> _EXERCISE_
A copy is needed of each line in the records that has the word "MemberName".

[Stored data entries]
┌──

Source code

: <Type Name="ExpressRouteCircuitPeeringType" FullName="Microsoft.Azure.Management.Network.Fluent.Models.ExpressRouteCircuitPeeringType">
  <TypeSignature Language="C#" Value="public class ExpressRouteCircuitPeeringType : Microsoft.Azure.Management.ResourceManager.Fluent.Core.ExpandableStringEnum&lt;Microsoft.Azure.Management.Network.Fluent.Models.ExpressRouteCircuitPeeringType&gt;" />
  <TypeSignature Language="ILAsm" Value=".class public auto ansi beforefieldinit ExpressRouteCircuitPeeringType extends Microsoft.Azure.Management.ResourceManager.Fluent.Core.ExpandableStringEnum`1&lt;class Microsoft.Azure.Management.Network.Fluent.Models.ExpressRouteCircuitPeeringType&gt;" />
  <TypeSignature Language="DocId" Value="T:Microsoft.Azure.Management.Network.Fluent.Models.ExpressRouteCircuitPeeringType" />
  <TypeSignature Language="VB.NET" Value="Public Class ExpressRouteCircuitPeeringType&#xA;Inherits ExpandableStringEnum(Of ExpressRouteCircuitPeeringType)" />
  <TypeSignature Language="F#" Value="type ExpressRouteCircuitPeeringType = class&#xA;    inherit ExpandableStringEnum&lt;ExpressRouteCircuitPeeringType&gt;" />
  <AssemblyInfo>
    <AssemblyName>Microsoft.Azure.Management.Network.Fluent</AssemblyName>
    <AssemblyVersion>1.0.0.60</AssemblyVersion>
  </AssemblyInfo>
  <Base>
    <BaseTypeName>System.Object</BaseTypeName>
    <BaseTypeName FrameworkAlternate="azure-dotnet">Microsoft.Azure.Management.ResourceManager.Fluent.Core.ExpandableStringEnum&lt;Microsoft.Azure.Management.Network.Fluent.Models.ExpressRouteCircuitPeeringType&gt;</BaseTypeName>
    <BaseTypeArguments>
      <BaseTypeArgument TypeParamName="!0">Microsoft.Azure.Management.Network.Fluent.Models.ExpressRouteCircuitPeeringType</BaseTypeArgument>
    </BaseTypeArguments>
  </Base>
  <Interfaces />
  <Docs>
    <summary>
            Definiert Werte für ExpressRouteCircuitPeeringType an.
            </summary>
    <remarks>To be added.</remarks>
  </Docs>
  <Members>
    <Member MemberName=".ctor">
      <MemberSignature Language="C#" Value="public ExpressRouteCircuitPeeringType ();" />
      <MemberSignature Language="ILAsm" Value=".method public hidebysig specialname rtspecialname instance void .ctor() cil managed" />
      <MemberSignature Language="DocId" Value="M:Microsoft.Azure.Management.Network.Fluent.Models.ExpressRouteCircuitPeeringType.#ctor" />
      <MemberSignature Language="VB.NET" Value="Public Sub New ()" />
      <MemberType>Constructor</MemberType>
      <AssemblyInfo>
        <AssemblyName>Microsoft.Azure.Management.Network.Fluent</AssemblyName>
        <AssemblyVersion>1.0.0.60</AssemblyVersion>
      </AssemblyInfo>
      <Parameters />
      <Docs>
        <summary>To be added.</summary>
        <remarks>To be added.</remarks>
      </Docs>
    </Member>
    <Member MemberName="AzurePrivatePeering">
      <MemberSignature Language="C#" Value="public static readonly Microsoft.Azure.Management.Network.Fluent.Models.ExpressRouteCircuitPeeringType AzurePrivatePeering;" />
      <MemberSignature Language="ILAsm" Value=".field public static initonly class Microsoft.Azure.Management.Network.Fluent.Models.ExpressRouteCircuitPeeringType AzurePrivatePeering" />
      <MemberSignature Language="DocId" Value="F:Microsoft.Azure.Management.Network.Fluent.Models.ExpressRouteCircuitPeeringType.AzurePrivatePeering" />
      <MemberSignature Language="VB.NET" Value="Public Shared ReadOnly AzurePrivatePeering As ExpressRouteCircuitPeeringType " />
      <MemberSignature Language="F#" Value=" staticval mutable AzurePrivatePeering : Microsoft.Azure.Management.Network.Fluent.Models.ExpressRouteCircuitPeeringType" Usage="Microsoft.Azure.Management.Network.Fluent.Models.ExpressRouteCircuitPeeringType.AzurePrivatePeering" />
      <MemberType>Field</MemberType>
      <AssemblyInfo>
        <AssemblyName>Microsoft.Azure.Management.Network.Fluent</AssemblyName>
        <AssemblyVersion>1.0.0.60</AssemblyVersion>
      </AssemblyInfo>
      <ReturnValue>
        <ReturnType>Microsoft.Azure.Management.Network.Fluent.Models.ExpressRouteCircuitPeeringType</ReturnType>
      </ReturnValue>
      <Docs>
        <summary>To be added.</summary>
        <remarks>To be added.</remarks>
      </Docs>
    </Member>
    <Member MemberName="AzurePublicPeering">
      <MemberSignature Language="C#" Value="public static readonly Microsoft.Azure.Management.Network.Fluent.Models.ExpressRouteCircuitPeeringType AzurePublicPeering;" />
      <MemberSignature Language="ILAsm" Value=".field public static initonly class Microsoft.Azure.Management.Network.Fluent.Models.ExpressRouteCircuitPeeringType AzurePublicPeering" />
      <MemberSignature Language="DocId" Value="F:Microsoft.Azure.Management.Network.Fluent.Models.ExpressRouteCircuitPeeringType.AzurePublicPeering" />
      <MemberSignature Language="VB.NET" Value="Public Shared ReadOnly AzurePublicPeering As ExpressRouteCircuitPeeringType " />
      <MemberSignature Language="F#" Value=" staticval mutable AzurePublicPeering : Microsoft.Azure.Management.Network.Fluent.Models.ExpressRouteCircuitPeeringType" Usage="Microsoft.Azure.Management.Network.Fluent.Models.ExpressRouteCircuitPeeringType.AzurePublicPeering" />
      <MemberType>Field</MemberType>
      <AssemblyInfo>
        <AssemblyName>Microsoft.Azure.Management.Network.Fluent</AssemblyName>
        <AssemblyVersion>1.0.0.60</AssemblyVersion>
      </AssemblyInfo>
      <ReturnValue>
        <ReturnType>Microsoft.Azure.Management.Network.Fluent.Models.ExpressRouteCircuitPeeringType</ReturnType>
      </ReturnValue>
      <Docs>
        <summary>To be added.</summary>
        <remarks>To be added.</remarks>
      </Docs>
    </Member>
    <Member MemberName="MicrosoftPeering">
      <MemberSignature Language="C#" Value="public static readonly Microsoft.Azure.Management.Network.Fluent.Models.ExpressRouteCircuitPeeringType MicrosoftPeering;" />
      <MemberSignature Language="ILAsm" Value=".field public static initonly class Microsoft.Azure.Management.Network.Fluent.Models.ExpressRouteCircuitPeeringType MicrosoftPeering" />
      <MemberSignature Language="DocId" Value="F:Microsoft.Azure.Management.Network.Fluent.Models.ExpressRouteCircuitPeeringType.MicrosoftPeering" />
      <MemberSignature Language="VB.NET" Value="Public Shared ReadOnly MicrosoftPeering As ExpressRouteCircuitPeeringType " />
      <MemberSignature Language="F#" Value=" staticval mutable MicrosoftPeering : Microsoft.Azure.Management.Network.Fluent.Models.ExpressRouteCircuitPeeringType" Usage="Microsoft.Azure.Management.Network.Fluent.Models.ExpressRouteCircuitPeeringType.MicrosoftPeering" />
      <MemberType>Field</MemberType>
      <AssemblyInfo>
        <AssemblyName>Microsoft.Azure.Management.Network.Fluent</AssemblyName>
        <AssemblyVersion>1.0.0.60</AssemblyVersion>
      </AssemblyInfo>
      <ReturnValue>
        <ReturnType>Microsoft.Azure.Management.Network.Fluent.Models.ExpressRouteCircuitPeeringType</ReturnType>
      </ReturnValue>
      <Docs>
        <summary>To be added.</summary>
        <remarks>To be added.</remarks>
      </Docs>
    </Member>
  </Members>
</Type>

└──

> _RESULT FOR THIS TASK_
    <Member MemberName=".ctor">
    <Member MemberName="AzurePrivatePeering">
    <Member MemberName="AzurePublicPeering">
    <Member MemberName="MicrosoftPeering">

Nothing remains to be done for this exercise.